Moi : – OK mais tu vas trop vite. Combien de nuoc mam, combien de sucre ?

Mon père : – Mmm (il réfléchit), eh bien tu mets un peu de sucre et un peu de nuoc mam.

Moi (désespérée) : – On ne va pas aller loin comme ça Papa. Un peu… ? C’est combien ? Une, deux, trois cuillères à soupe ?

Mon père : – Je ne sais pas. Je n’ai pas mesuré. J’ai versé, mélangé, goûté, rectifié et voilà. Facile, non ? Il faut simplement goûter. Après ébullition, j’ai mis les autres légumes, hein, tu n’oublies pas. Les germes de haricots mungo puis les herbes aromatiques en dernier ! Et la touche finale, tu dois mettre un peu d’ail frit et le piment, OK ?

Moi (dubitative sur la quantité de sucre car mon père a semblé vider la boîte!) : – Comment veux-tu que je partage ta recette avec mes lecteurs ?

Mon père : – Comment, tu n’as rien retenu de ma leçon de cuisine ?

Moi : – Euh… si, si (éclats de rire). C’était parfaitement (pas) limpide ! Reçu 5/5. Merci Papa ! On goûte ? Mmmh… quelle merveille !!! Le goût de l’enfance… Tu es fantastique !

Mon père : – Maintenant on met les ailes de raie cuite dans une assiette avec une ou deux cuillères à soupe de nuoc mam pur. On pioche quelques morceaux de raie pour déguster avec le bol de riz rempli de soupe aigre-douce et de légumes… Alors, c’est bon ?

Moi : Oh la la, c’est divin ! La raie est bien tendre et se marie parfaitement avec le nuoc mam pur. L’acidité du tamarin se rééquilibre avec la douceur de l’ananas. La richesse des saveurs du bouillon, des herbes, de l’ail frit et le mélange étonnant des textures des légumes sont vraiment superbes. Merci Papa ! On va tous se régaler ! »
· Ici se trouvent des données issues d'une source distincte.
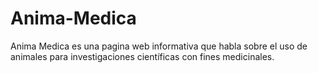 # Anima-Medica
Anima Medica es una pagina web informativa que habla sobre el uso de animales para investigaciones científicas con fines medicinales.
Voici maintenant ma recette de la soupe aigre-douce au poisson (canh chua cá) :

Pour 4 – 6 personnes. Préparation : 40 minutes. Cuisson : 30 minutes.

Ingrédients :

  • 600 g de poisson de type mulet ou merlu. On peut aussi utiliser l’aile de raie (cá đuối) dans ce cas, comptez deux ailes de raies pour 4, le pangasius frais ou surgelé (cá tra) ou le fameux poisson à tête-de-serpent (cá lóc).
  • 1,5 litre d’eau bouillante
  • 1/4 d’ananas ou un 1/2 petit ananas
  • 2 ou 3 tomates
  • 12-15 gombos (đậu bắp)
  • 2 tiges de taro (bạc hà)
  • 150 g de germes de haricots mungo
  • 1 gousse d’ail
  • 1 gros oignon
  • 3 gousses d’ail frit
  • 8 tiges d’herbes à paddy (rau mò om) ou s’il n’y en a pas, du basilic thaï
  • 6 à 8 feuilles de coriandre longue ou épineuse (ngò gai) ou s’il n’y en a pas, quelques brins de coriandre (persil chinois)
  • Facultatif : Piment rouge frais, épépiné, ciselé en fines rondelles.
  • 100 g de pâte de tamarin séché à réhydrater dans l’eau bouillante et à filtrer (si vous n’en trouvez pas, on peut remplacer par 2 ou 3 cuillères à soupe de jus de citron ou du vinaigre de riz comme mon père le fait souvent aussi).
  • 3 cuillères de nuoc mam non dilué (saumure de poisson – préférez la marque Phu Quôc)
  • 1 cuillère à soupe de sucre (ou plus si vous aimez sucré – attention, goûtez seulement après avoir mis l’ananas qui va déjà sucrer la soupe!)
  • 1 cuillère à café de sel

Herbe à paddy (plante aquatique poussant dans les champs de riz inondés)
En vietnamien, il existe plusieurs appellations : Ngò Om, Ngò Ôm, Ngổ (Nord) / Rau Om, Rau Mò Om, Rau Ôm (Sud) / Ngổ Hương, Ngổ thơm, Ngổ Om (Centre).
Goût citronné – Parfum anisé.

Préparation :

  • Dans un bol, faire tremper 100 g de pâte de tamarin séché recouverte d’eau bouillante pendant la préparation de la soupe. Au bout de trente minutes, écraser le tamarin dans l’eau, filtrer avec une passoire ou un chinois. Jeter le pulpe réhydraté de tamarin pressé. Réserver le jus.
  • Laver, égoutter, sécher les herbes, les tomates, les gombos et les tiges de taro.
  • Peler, hacher finement les gousses d’ail. Peler et hacher grossièrement l’oignon.
  • Supprimer la tête et la base de l’ananas. Peler le fruit. Ôter les « yeux ». Trancher en quatre dans le sens de la hauteur. Utiliser seulement le quart si c’est un grand ananas. Sinon 1/2 si c’est un petit. Réserver le reste pour le dessert ou pour une autre utilisation. Couper l/4 d’ananas en tranches moyennement épaisses. Réserver.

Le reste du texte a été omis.